With this new-found skill-tree to work on, I felt like I was becoming a proper interdisciplinary scientist, but this comes at a cost. Context switching isn’t cheap, and I was reminded of my undergraduate days where I juggled mathematics, statistics and computing to earn my joint honours degree. I had more lectures, more assignments and more exams than my peers, but this was and still is the cost of my decision to become an interdisciplinary scientist.

And it was often difficult to find much sympathy from either side of the venn diagram…

..and science can be awful

I’ve suffered many frustrations as a programmer. One can waste hours tracking down a bug that turns out to be a simple typo, or more likely, an off by one error that plagues much of bioinformatics.
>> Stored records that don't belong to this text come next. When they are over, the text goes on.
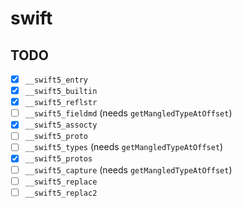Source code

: # swift

## TODO

- [x] `__swift5_entry`
- [x] `__swift5_builtin`
- [x] `__swift5_reflstr`
- [ ] `__swift5_fieldmd` (needs `getMangledTypeAtOffset`)
- [x] `__swift5_assocty`
- [ ] `__swift5_proto`
- [ ] `__swift5_types` (needs `getMangledTypeAtOffset`)
- [x] `__swift5_protos`
- [ ] `__swift5_capture` (needs `getMangledTypeAtOffset`)
- [ ] `__swift5_replace`
- [ ] `__swift5_replac2`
I’ve felt the self-directed anger having submitted thousands of cluster jobs that have failed with a missing parameter, or waited hours for a program to complete, only to discover the disk has run out of room to store the output. Yet, these problems pale into comparison in the face of problems at the bench.

I’ve spent days in the lab, setting-up and executing PCR, casting, loading and running gels, only to take a UV image of absolutely nothing at all.

Last year, I spent most of Christmas sheparding data through our cluster, much to my family’s dismay. This year, I had to miss a large family do for a sister’s milestone birthday. I spent many midnights in the lab, lamenting the life of a PhD student, and shuffling around with angry optimism; “Surely it has to fucking work this time?”. Until finally, I got what I wanted.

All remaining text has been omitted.